===== RECORDS FOR THIS EXERCISE
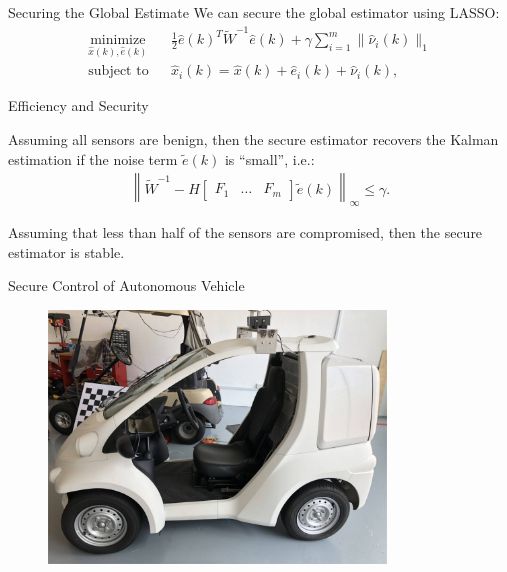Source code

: \documentclass[10pt]{beamer}
\begin{document}
\begin{frame}{Securing the Global Estimate}
  We can secure the global estimator using LASSO:
  \begin{align*}
    &\mathop{\textrm{minimize}}\limits_{\hat x(k),\hat e(k)}&
    & \frac{1}{2}\hat e(k)^T \tilde W^{-1} \hat e(k) + \gamma \sum_{i=1}^m \|\hat \nu_i(k)\|_1\\
    &\textrm{subject to} &
    &\hat x_i(k)  =  \hat x(k) + \hat e_i(k)+\hat \nu_i(k),&
  \end{align*}
\end{frame}

\begin{frame}{Efficiency and Security}
  \begin{theorem}
    Assuming all sensors are benign, then the secure estimator recovers the Kalman estimation if the noise term $\tilde e(k)$ is ``small'', i.e.:
    \begin{align*}
      \left\|\tilde W^{-1} - H \begin{bmatrix}
          F_1&\dots&F_m
        \end{bmatrix}\tilde e(k) \right\|_\infty\leq \gamma.  
    \end{align*}
  \end{theorem}
  \begin{theorem}
    Assuming that less than half of the sensors are compromised, then the secure estimator is stable.
  \end{theorem}
\end{frame}

\begin{frame}{Secure Control of Autonomous Vehicle}
\begin{figure}[ht]
  \centering
  \includegraphics[width=0.8\textwidth]{singpilot.jpg}
\end{figure}

\end{frame}
\end{document}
==========
### DESCRIPTION OF THE TASK:
Look above for the line containing "x(k) + \hat e_i(k)+\hat \nu_i(k),&", then transcribe it and all lines after it through the last, exactly and with nothing else.

### ANSWER TO THIS TASK:
    &\hat x_i(k)  =  \hat x(k) + \hat e_i(k)+\hat \nu_i(k),&
  \end{align*}
\end{frame}

\begin{frame}{Efficiency and Security}
  \begin{theorem}
    Assuming all sensors are benign, then the secure estimator recovers the Kalman estimation if the noise term $\tilde e(k)$ is ``small'', i.e.:
    \begin{align*}
      \left\|\tilde W^{-1} - H \begin{bmatrix}
          F_1&\dots&F_m
        \end{bmatrix}\tilde e(k) \right\|_\infty\leq \gamma.  
    \end{align*}
  \end{theorem}
  \begin{theorem}
    Assuming that less than half of the sensors are compromised, then the secure estimator is stable.
  \end{theorem}
\end{frame}

\begin{frame}{Secure Control of Autonomous Vehicle}
\begin{figure}[ht]
  \centering
  \includegraphics[width=0.8\textwidth]{singpilot.jpg}
\end{figure}

\end{frame}
\end{document}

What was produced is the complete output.